Exercise: Go through the material and copy every line in which "with" appears.

....

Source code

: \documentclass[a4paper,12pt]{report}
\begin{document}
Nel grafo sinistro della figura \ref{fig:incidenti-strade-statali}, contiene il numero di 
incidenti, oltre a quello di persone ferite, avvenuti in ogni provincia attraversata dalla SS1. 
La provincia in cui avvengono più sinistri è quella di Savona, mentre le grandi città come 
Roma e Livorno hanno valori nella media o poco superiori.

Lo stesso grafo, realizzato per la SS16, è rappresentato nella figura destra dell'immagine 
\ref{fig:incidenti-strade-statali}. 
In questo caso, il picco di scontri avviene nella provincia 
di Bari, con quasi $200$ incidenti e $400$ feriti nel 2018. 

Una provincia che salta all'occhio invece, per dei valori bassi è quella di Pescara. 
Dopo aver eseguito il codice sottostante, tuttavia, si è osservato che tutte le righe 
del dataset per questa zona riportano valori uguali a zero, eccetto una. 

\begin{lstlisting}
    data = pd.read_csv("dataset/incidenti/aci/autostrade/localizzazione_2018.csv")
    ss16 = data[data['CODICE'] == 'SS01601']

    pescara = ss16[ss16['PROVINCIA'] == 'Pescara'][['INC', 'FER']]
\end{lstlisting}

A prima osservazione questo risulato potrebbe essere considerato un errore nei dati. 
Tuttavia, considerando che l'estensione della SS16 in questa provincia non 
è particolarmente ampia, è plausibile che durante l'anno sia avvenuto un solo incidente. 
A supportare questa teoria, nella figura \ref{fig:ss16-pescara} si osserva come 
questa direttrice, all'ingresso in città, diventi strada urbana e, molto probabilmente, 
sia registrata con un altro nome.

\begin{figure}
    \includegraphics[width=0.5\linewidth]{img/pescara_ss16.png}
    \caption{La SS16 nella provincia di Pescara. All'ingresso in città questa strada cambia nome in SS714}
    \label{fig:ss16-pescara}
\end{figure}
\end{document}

....

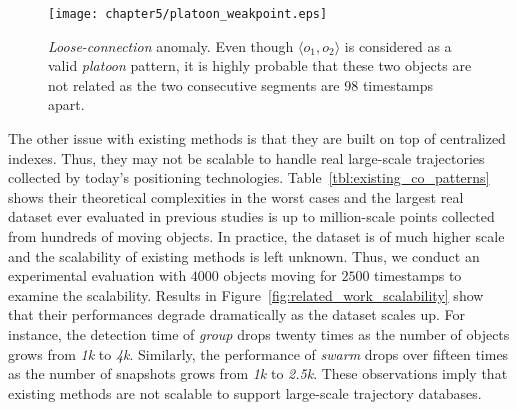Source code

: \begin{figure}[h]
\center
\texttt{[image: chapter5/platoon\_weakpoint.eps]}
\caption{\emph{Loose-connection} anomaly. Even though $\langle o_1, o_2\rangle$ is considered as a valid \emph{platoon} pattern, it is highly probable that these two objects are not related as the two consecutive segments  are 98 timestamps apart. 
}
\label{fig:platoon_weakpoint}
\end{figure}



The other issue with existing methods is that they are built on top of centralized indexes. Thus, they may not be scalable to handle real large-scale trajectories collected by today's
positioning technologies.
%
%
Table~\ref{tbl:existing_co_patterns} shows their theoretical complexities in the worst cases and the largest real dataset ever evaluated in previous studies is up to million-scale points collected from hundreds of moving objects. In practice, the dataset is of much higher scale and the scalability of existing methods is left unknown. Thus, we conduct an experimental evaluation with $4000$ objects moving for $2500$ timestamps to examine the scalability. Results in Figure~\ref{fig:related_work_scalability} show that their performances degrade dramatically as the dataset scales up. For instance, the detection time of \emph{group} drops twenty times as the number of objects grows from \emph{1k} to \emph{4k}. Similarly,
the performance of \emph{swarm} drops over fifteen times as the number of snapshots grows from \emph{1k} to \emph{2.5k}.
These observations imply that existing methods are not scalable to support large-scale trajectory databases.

....

Result of the exercise:
The other issue with existing methods is that they are built on top of centralized indexes. Thus, they may not be scalable to handle real large-scale trajectories collected by today's
Table~\ref{tbl:existing_co_patterns} shows their theoretical complexities in the worst cases and the largest real dataset ever evaluated in previous studies is up to million-scale points collected from hundreds of moving objects. In practice, the dataset is of much higher scale and the scalability of existing methods is left unknown. Thus, we conduct an experimental evaluation with $4000$ objects moving for $2500$ timestamps to examine the scalability. Results in Figure~\ref{fig:related_work_scalability} show that their performances degrade dramatically as the dataset scales up. For instance, the detection time of \emph{group} drops twenty times as the number of objects grows from \emph{1k} to \emph{4k}. Similarly,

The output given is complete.